Stored data
╭──

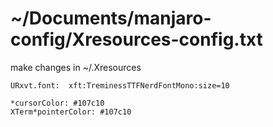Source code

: # ~/Documents/manjaro-config/Xresources-config.txt


make changes in ~/.Xresources

```
URxvt.font:  xft:TreminessTTFNerdFontMono:size=10
```

```
*cursorColor: #107c10
XTerm*pointerColor: #107c10
```
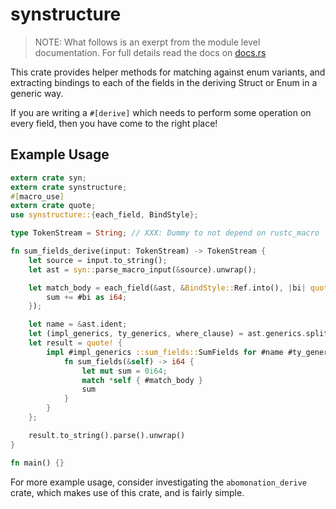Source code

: # synstructure

> NOTE: What follows is an exerpt from the module level documentation. For full
> details read the docs on [docs.rs](https://docs.rs/synstructure/)

This crate provides helper methods for matching against enum variants, and
extracting bindings to each of the fields in the deriving Struct or Enum in
a generic way.

If you are writing a `#[derive]` which needs to perform some operation on every
field, then you have come to the right place!

## Example Usage

```rust
extern crate syn;
extern crate synstructure;
#[macro_use]
extern crate quote;
use synstructure::{each_field, BindStyle};

type TokenStream = String; // XXX: Dummy to not depend on rustc_macro

fn sum_fields_derive(input: TokenStream) -> TokenStream {
    let source = input.to_string();
    let ast = syn::parse_macro_input(&source).unwrap();

    let match_body = each_field(&ast, &BindStyle::Ref.into(), |bi| quote! {
        sum += #bi as i64;
    });

    let name = &ast.ident;
    let (impl_generics, ty_generics, where_clause) = ast.generics.split_for_impl();
    let result = quote! {
        impl #impl_generics ::sum_fields::SumFields for #name #ty_generics #where_clause {
            fn sum_fields(&self) -> i64 {
                let mut sum = 0i64;
                match *self { #match_body }
                sum
            }
        }
    };

    result.to_string().parse().unwrap()
}

fn main() {}
```

For more example usage, consider investigating the `abomonation_derive` crate,
which makes use of this crate, and is fairly simple.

╰──

■ **Exercise**
Give the records back exactly, with no pictures.

■ **Written solution**
Source code

: # ~/Documents/manjaro-config/Xresources-config.txt


make changes in ~/.Xresources

```
URxvt.font:  xft:TreminessTTFNerdFontMono:size=10
```

```
*cursorColor: #107c10
XTerm*pointerColor: #107c10
```
Source code

: # synstructure

> NOTE: What follows is an exerpt from the module level documentation. For full
> details read the docs on [docs.rs](https://docs.rs/synstructure/)

This crate provides helper methods for matching against enum variants, and
extracting bindings to each of the fields in the deriving Struct or Enum in
a generic way.

If you are writing a `#[derive]` which needs to perform some operation on every
field, then you have come to the right place!

## Example Usage

```rust
extern crate syn;
extern crate synstructure;
#[macro_use]
extern crate quote;
use synstructure::{each_field, BindStyle};

type TokenStream = String; // XXX: Dummy to not depend on rustc_macro

fn sum_fields_derive(input: TokenStream) -> TokenStream {
    let source = input.to_string();
    let ast = syn::parse_macro_input(&source).unwrap();

    let match_body = each_field(&ast, &BindStyle::Ref.into(), |bi| quote! {
        sum += #bi as i64;
    });

    let name = &ast.ident;
    let (impl_generics, ty_generics, where_clause) = ast.generics.split_for_impl();
    let result = quote! {
        impl #impl_generics ::sum_fields::SumFields for #name #ty_generics #where_clause {
            fn sum_fields(&self) -> i64 {
                let mut sum = 0i64;
                match *self { #match_body }
                sum
            }
        }
    };

    result.to_string().parse().unwrap()
}

fn main() {}
```

For more example usage, consider investigating the `abomonation_derive` crate,
which makes use of this crate, and is fairly simple.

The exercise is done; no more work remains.